Liebe Leserinnen und Leser!

Birgit Bermann, act Chefredakteurin

Greenpeace hat viele Freunde und Unterstützer – aber auch viele Feinde. Manchmal sind das ganze Staaten und ihre Gesetzgebung, die den Einsatz für Umweltschutz und Bürgerrechte mit Füßen treten. Manchmal sind es Konzerne oder wirtschaftliche Interessengemeinschaften, die im rechtsfreien Raum die Grenze zur Kriminalität überschreiten und zu einer Bedrohung werden.

Es ist auch in Österreich nicht einfach, für den Umweltschutz zu kämpfen. Aber es ist sicher. Am Schauplatz der ganz großen Umweltverbrechen gelten mitunter andere Regeln. Lesen Sie ab Seite 8 über die Herausforderungen, denen sich Greenpeace-Mitarbeiter stellen, um für uns alle eine lebenswerte Zukunft zu erhalten. Denn ohne einen Abholzungsstopp für den indonesischen Urwald oder ein umweltverträgliches Wachstum in China bleiben unsere Bemühungen für einen effektiven Klimaschutz zwar wichtig – sind aber in ihrer Wirkung begrenzt.

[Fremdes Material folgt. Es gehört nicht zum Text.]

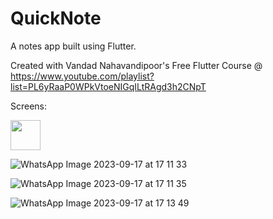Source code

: # QuickNote

A notes app built using Flutter.

Created with Vandad Nahavandipoor's Free Flutter Course @ https://www.youtube.com/playlist?list=PL6yRaaP0WPkVtoeNIGqILtRAgd3h2CNpT

Screens:

<img src="https://github.com/Butkii/Flutter-QuickNote/assets/72260135/fd951042-2c0a-48b1-b5cd-20ca6d1fd8aa" width="48">


![WhatsApp Image 2023-09-17 at 17 11 33](https://github.com/Butkii/Flutter-QuickNote/assets/72260135/14f2da84-6c0f-4066-be22-a4b39db0cc2e)

![WhatsApp Image 2023-09-17 at 17 11 35](https://github.com/Butkii/Flutter-QuickNote/assets/72260135/ac4e9420-465e-4683-9319-e75cba785c72)

![WhatsApp Image 2023-09-17 at 17 13 49](https://github.com/Butkii/Flutter-QuickNote/assets/72260135/bd496e29-1a88-45a9-984e-a042f2fddfdd)
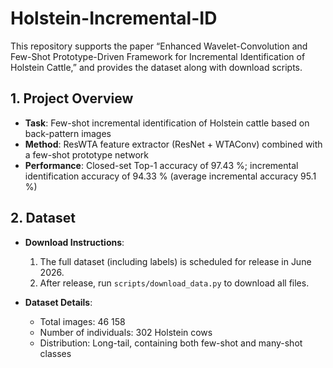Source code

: # Holstein-Incremental-ID

This repository supports the paper “Enhanced Wavelet-Convolution and Few-Shot Prototype-Driven Framework for Incremental Identification of Holstein Cattle,” and provides the dataset along with download scripts.

## 1. Project Overview

- **Task**: Few-shot incremental identification of Holstein cattle based on back-pattern images  
- **Method**: ResWTA feature extractor (ResNet + WTAConv) combined with a few-shot prototype network  
- **Performance**: Closed-set Top-1 accuracy of 97.43 %; incremental identification accuracy of 94.33 % (average incremental accuracy 95.1 %)

## 2. Dataset

- **Download Instructions**:  
  1. The full dataset (including labels) is scheduled for release in June 2026.  
  2. After release, run `scripts/download_data.py` to download all files.

- **Dataset Details**:  
  - Total images: 46 158  
  - Number of individuals: 302 Holstein cows  
  - Distribution: Long-tail, containing both few-shot and many-shot classes  
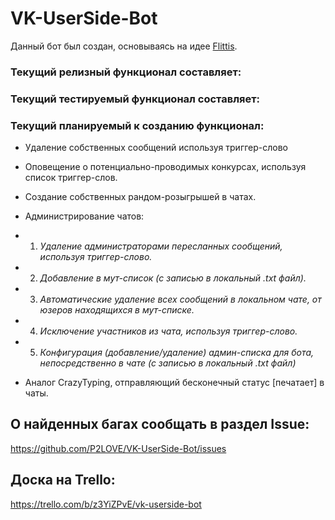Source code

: # VK-UserSide-Bot
 
Данный бот был создан, основываясь на идее [Flittis](https://github.com/Flittis "Flittis").

### Текущий релизный функционал составляет:


### Текущий тестируемый функционал составляет:


### Текущий планируемый к созданию функционал:

- Удаление собственных сообщений используя триггер-слово

- Оповещение о потенциально-проводимых конкурсах, используя список триггер-слов.

- Создание собственных рандом-розыгрышей в чатах.

- Администрирование чатов:
- 1.  *Удаление администраторами пересланных сообщений, используя триггер-слово.*
- 2.  *Добавление в мут-список (с записью в локальный .txt файл).*
- 3.  *Автоматические удаление всех сообщений в локальном чате, от юзеров находящихся в мут-списке.*
- 4.  *Исключение участников из чата, используя триггер-слово.*
- 5.  *Конфигурация (добавление/удаление) админ-списка для бота, непосредственно в чате (с записью в локальный .txt файл)*

- Аналог CrazyTyping, отправляющий бесконечный статус [печатает] в чаты.

## О найденных багах сообщать в раздел Issue:
https://github.com/P2LOVE/VK-UserSide-Bot/issues

## Доска на Trello:

https://trello.com/b/z3YiZPvE/vk-userside-bot
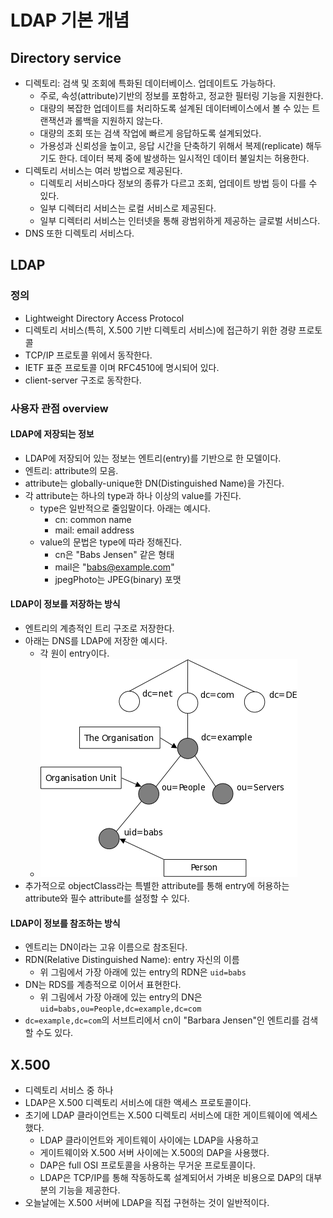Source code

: # LDAP 기본 개념

## Directory service

- 디렉토리: 검색 및 조회에 특화된 데이터베이스. 업데이트도 가능하다.
	- 주로, 속성(attribute)기반의 정보를 포함하고, 정교한 필터링 기능을 지원한다.
	- 대량의 복잡한 업데이트를 처리하도록 설계된 데이터베이스에서 볼 수 있는 트랜잭션과 롤백을 지원하지 않는다.
	- 대량의 조회 또는 검색 작업에 빠르게 응답하도록 설계되었다.
	- 가용성과 신뢰성을 높이고, 응답 시간을 단축하기 위해서 복제(replicate) 해두기도 한다. 데이터 복제 중에 발생하는 일시적인 데이터 불일치는 허용한다.
- 디렉토리 서비스는 여러 방법으로 제공된다.
	- 디렉토리 서비스마다 정보의 종류가 다르고 조회, 업데이트 방법 등이 다를 수 있다.
	- 일부 디렉터리 서비스는 로컬 서비스로 제공된다.
	- 일부 디렉터리 서비스는 인터넷을 통해 광범위하게 제공하는 글로벌 서비스다.
-  DNS 또한 디렉토리 서비스다.

## LDAP

### 정의

- Lightweight Directory Access Protocol
- 디렉토리 서비스(특히, X.500 기반 디렉토리 서비스)에 접근하기 위한 경량 프로토콜
- TCP/IP 프로토콜 위에서 동작한다.
- IETF 표준 프로토콜 이며 RFC4510에 명시되어 있다.
- client-server 구조로 동작한다. 

### 사용자 관점 overview

#### LDAP에 저장되는 정보

- LDAP에 저장되어 있는 정보는 엔트리(entry)를 기반으로 한 모델이다.
- 엔트리: attribute의 모음.
- attribute는 globally-unique한 DN(Distinguished Name)을 가진다.
- 각 attribute는 하나의 type과 하나 이상의 value를 가진다.
	- type은 일반적으로 줄임말이다. 아래는 예시다.
		- cn: common name
		- mail: email address
	- value의 문법은 type에 따라 정해진다.
		- cn은 "Babs Jensen" 같은 형태
		- mail은 "babs@example.com"
		- jpegPhoto는 JPEG(binary) 포맷

#### LDAP이 정보를 저장하는 방식

- 엔트리의 계층적인 트리 구조로 저장한다.
- 아래는 DNS를 LDAP에 저장한 예시다.
	- 각 원이 entry이다.
	- ![](assets/Pasted%20image%2020240423202611.png)
- 추가적으로 objectClass라는 특별한 attribute를 통해 entry에 허용하는 attribute와 필수 attribute를 설정할 수 있다.

#### LDAP이 정보를 참조하는 방식

- 엔트리는 DN이라는 고유 이름으로 참조된다.
- RDN(Relative Distinguished Name): entry 자신의 이름
	- 위 그림에서 가장 아래에 있는 entry의 RDN은 `uid=babs`
- DN는 RDS를 계층적으로 이어서 표현한다.
	- 위 그림에서 가장 아래에 있는 entry의 DN은 `uid=babs,ou=People,dc=example,dc=com`
- `dc=example,dc=com`의 서브트리에서 cn이 "Barbara Jensen"인 엔트리를 검색할 수도 있다.

## X.500

- 디렉토리 서비스 중 하나
- LDAP은 X.500 디렉토리 서비스에 대한 액세스 프로토콜이다.
- 초기에 LDAP 클라이언트는 X.500 디렉토리 서비스에 대한 게이트웨이에 엑세스했다.
	- LDAP 클라이언트와 게이트웨이 사이에는 LDAP을 사용하고
	- 게이트웨이와 X.500 서버 사이에는 X.500의 DAP을 사용했다.
	- DAP은 full OSI 프로토콜을 사용하는 무거운 프로토콜이다.
	- LDAP은 TCP/IP를 통해 작동하도록 설계되어서 가벼운 비용으로 DAP의 대부분의 기능을 제공한다.
- 오늘날에는 X.500 서버에 LDAP을 직접 구현하는 것이 일반적이다.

Über die ganz großen Weichenstellungen für die Zukunft unseres Planeten wird im Juni wieder in Rio de Janeiro verhandelt. Vor 20 Jahren hat der erste Umweltgipfel in der brasilianischen Metropole stattgefunden – seitdem wurde viel geredet und wenig getan. Rio+20 muss das Versprechen seines Vorgängergipfels endlich einlösen und den Weg in eine bessere, weil umweltgerechte Welt weisen. Alexander Egit, Greenpeace-Chef in Zentral- und Mitteleuropa, wirft ab Seite 14 einen Blick auf Rio 1992 zurück – und skizziert, was von Rio 2012 zu erwarten ist.

Wenn Sie sich jetzt fragen, wie Sie persönlich abseits Undercover-Recherchen und großer Gipfel hier und jetzt einen Beitrag leisten können, möchte ich Ihnen Ihr Handy und die Geschichte auf Seite 22 ans Herz legen. Dort erfahren Sie, wie Sie einen Ihrer wichtigsten Gebrauchsgegenstände in den Dienst der Weltrettung stellen können. Denn eines ist sicher: Es braucht den Einsatz und das Engagement von uns allen, um die Umweltzerstörung aufzuhalten!